From 1846 to xx the current site of Auckland Zoo was the location of William Low and Joseph Motion’s flour mill, built at the tidal limit of Motions Creek. The stream powered a water wheel which ground wheat grown largely in around the mill. At high tide, cutters from the Port of Auckland could be manoeuvred through the mangroves to a wharf for loading flour. As land transport improved, Old Mill Road connected the mill site with the Surrey Crescent ridge. Willima Motoin sold the land in 1870 but it wasn’t transformed into Auckland Zoo until 1923.

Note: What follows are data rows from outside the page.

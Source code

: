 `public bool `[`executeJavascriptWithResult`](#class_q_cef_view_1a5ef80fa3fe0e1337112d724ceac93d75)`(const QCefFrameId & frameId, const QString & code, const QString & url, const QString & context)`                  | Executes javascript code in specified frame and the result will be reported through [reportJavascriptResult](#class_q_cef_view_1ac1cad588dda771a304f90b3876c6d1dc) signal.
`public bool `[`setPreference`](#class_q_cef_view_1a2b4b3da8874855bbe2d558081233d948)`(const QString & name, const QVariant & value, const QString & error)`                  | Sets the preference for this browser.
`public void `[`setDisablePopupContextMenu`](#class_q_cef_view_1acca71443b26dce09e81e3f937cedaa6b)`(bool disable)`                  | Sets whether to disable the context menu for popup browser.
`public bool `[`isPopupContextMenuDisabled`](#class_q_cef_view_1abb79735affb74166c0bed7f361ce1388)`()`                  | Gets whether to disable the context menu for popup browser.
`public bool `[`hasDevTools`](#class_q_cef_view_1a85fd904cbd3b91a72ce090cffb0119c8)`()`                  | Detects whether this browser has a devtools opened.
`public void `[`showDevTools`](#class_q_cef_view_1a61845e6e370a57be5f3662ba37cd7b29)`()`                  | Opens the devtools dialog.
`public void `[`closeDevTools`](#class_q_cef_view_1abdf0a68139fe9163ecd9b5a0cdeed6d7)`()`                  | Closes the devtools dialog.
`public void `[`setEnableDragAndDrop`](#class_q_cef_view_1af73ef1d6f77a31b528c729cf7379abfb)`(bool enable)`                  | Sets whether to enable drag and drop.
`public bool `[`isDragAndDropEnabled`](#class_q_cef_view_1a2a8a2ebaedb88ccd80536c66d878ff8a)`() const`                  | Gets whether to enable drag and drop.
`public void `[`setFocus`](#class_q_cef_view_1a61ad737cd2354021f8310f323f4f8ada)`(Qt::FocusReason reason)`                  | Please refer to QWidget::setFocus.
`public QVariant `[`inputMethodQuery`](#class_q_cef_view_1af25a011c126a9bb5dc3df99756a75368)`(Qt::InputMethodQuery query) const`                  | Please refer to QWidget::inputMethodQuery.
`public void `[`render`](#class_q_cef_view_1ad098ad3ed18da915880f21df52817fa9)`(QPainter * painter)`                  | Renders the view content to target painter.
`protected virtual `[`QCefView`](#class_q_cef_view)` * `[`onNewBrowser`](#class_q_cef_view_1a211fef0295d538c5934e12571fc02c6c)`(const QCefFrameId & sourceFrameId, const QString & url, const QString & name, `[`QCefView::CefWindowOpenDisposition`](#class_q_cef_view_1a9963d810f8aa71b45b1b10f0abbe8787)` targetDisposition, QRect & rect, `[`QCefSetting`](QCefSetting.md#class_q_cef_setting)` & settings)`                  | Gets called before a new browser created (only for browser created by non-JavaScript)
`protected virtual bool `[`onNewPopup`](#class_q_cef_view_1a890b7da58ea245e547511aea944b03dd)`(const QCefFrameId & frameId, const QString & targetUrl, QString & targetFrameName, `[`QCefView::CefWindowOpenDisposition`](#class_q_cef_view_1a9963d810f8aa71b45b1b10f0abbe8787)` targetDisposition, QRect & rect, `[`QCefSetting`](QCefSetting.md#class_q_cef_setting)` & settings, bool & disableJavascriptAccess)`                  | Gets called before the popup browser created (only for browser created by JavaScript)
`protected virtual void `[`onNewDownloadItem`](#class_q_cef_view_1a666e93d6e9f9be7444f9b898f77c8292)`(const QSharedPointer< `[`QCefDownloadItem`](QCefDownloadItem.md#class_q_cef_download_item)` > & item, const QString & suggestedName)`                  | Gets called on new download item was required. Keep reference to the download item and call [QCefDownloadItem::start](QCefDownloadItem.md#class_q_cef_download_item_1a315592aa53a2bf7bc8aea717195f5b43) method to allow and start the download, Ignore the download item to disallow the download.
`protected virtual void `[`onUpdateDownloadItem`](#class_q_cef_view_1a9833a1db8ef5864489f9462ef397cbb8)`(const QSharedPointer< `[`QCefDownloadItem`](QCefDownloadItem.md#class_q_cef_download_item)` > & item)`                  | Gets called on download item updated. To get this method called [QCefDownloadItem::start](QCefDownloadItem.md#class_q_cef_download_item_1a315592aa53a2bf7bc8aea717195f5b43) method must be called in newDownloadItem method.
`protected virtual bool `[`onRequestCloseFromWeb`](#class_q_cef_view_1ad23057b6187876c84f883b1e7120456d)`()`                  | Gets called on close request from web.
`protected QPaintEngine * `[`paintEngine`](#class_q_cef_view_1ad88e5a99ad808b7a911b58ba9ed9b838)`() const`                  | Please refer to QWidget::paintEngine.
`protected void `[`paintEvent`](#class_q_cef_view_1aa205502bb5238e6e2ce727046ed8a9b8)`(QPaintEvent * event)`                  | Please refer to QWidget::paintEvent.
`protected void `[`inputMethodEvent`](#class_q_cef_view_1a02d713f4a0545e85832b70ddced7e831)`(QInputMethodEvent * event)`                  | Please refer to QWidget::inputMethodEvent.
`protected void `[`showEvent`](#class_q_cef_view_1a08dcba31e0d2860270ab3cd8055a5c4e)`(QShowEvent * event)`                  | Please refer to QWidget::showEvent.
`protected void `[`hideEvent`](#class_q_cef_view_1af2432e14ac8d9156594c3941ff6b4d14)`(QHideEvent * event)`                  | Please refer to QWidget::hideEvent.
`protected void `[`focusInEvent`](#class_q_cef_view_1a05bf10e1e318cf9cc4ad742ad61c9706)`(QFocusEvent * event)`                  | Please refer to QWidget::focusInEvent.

The lowest stretch of Waiateao runs through Jaggers Bush, named for the tannery, fellmongery and wool-scour that Frank Jagger and William Parker ran in the 1880s and 1890s. The business continued until the early 1930s, by which time the area had become a city dump and a spot for disposing of night soil.
Over the last century, the landfill that once covered the areas has been capped and Jaggers Bush is now peaceful spot with good bird life, but the legacy of the regions industrial past still affects the restoration attempts.